Predictive Analytics can also help businesses to manufacture their products more efficiently. Programming the machine to identify patterns and behaviors in the data it collects can more accurately predict the amount of product necessary to generate revenue. With predictive analytics, businesses no longer worry about the financial costs accrued when they overproduce. As a result, they are much less wasteful and much more mindful of the amount of product they produce, reducing their waste.
Effectively Integrating ECC
While Artificial Intelligence and machine learning present a more efficient way to process, clean, sort, and understand data, many companies are still slow to utilize its incredible advantages or lack the fundamental capabilities to use it properly. In a study conducted by MIT Sloan Management Review, researchers concluded that to successfully integrate ECC into a business and utilize its full potential in cutting costs and generating revenue, a company must be capable of data science competence, business domain proficiency, enterprise architecture expertise, an operational IT backbone, and digital inquisitiveness.
Put simply, a business must acquire:
- Data Science Competence: A company must possess the skills to extract, collect, clean, and sort data in a way that is relevant to operational outcomes. This can be achieved through the use of highly skilled highly trained data scientists who possess the skills to program a machine to collect and process relevant data and identify meaningful patterns and probabilities in said data
- Business Domain Proficiency: How does the data collected relate to the overall goals of the business. AI can collect a ton of data in a flash, but most of it is irrelevant and must be processed for insights to be of any use to a business. With a business’s value/goal clearly outlined, it is easier to curate the data towards those goals and train the AI to look for relevant information.

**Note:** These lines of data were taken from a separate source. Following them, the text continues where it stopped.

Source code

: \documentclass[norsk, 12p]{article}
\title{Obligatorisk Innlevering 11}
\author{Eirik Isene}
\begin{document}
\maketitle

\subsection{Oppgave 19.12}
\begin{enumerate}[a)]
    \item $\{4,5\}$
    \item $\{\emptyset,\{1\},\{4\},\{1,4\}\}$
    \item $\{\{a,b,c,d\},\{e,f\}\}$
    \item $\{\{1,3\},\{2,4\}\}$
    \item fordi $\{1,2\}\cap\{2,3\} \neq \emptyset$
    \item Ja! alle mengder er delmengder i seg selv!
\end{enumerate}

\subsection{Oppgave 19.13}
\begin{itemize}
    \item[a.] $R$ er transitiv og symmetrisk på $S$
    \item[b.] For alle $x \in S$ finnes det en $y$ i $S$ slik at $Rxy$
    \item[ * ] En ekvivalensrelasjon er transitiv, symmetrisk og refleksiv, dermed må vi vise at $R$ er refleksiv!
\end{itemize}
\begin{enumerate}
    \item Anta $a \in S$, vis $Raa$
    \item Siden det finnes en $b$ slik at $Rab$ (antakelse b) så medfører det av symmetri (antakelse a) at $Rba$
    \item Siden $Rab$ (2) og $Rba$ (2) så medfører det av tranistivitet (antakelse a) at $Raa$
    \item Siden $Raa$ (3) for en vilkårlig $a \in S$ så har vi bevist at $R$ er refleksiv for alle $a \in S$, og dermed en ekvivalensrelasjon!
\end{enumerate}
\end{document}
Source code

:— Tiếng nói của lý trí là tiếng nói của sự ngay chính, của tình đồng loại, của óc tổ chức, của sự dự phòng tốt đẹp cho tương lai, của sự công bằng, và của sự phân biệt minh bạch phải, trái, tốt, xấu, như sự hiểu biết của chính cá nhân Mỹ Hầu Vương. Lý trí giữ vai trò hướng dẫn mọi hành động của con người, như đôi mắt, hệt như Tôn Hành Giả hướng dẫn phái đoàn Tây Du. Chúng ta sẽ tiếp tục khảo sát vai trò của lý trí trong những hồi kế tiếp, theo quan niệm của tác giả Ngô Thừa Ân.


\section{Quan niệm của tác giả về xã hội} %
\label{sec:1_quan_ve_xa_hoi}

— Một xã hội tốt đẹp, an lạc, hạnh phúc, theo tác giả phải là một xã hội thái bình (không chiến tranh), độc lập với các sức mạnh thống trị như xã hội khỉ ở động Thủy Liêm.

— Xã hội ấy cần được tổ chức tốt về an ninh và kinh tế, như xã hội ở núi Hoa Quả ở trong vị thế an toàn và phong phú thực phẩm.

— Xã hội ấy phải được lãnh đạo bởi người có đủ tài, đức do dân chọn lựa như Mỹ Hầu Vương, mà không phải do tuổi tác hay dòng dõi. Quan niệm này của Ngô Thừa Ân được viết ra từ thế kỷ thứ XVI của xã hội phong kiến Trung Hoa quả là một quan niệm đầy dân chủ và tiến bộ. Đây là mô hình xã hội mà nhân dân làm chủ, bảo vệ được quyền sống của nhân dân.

- Enterprise Architecture Expertise: Businesses must uproot outdated practices in favor of more innovative practices, policies, and procedures if they want to make the best use of the data they hope to collect with AI. Implementing ECC into an organization is not a guarantee for success if nothing about a company fundamentally changes to increase its value output.

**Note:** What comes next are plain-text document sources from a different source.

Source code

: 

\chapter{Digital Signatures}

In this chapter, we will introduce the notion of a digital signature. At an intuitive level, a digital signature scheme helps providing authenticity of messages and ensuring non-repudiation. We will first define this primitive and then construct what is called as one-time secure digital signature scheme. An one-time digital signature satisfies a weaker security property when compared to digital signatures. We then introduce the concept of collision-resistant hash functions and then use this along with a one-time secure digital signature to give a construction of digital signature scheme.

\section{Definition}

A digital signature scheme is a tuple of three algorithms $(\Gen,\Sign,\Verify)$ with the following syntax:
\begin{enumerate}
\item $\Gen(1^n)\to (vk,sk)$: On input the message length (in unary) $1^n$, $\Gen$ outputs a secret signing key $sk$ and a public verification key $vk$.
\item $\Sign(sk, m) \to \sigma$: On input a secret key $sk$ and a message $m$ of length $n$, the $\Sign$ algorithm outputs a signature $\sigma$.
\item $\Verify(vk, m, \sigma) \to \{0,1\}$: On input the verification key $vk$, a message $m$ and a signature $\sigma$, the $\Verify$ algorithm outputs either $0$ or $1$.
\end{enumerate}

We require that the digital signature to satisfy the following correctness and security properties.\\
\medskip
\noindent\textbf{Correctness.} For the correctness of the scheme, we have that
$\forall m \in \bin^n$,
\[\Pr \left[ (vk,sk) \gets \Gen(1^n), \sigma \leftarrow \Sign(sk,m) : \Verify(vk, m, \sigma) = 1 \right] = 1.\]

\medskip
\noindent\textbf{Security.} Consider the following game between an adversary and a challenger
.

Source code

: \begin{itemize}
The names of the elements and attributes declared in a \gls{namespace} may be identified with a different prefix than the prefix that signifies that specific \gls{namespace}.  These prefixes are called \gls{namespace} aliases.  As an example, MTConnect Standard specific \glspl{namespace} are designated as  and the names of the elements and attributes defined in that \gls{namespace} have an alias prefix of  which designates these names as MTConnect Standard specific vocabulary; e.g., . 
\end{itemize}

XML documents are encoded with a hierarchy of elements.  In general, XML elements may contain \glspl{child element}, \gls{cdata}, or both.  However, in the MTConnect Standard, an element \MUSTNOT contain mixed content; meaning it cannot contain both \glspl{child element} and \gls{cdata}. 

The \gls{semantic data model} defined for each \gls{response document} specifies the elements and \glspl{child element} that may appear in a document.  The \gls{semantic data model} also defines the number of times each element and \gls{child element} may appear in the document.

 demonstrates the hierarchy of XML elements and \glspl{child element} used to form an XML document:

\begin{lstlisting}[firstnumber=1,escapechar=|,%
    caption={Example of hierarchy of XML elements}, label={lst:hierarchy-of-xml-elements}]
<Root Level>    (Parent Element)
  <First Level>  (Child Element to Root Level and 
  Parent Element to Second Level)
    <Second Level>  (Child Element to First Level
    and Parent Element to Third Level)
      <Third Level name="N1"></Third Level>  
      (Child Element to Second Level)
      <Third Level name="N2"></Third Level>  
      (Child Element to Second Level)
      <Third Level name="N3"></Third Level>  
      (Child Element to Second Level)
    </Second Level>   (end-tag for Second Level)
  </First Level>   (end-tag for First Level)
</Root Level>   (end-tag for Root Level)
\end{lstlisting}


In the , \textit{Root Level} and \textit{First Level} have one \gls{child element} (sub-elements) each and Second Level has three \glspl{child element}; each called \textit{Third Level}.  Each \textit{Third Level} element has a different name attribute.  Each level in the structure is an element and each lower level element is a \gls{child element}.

- Operational IT backbone: Companies must have the IT capabilities to train AI to extract value for data properly. This means they must have the know-how to support ECC with valuable, high-quality data. In addition, a proper IT backbone will serve to streamline the function of ECC function most effectively by helping it allocate operational procedures and tasks.
- Digital Inquisitiveness: Data alone cannot be used to make decisions. Although data can provide much-needed and valuable insight into potential customers, it alone can only offer a business a prediction or a probability about customer behavior. Therefore, a company must have the desire to be critical with its judgment using AI and its data processing capabilities as a tool.
AI has allowed companies to automate tasks that previously relied on manpower to work. Though the future where entire industries are machine-powered is a way off from being a reality, artificial intelligence can still provide much-needed value and innovation to many sectors. Of course, with any new form of technology, there will always be questions of security and privacy that must be addressed. But the future that AI has represented for many industries still looks very bright.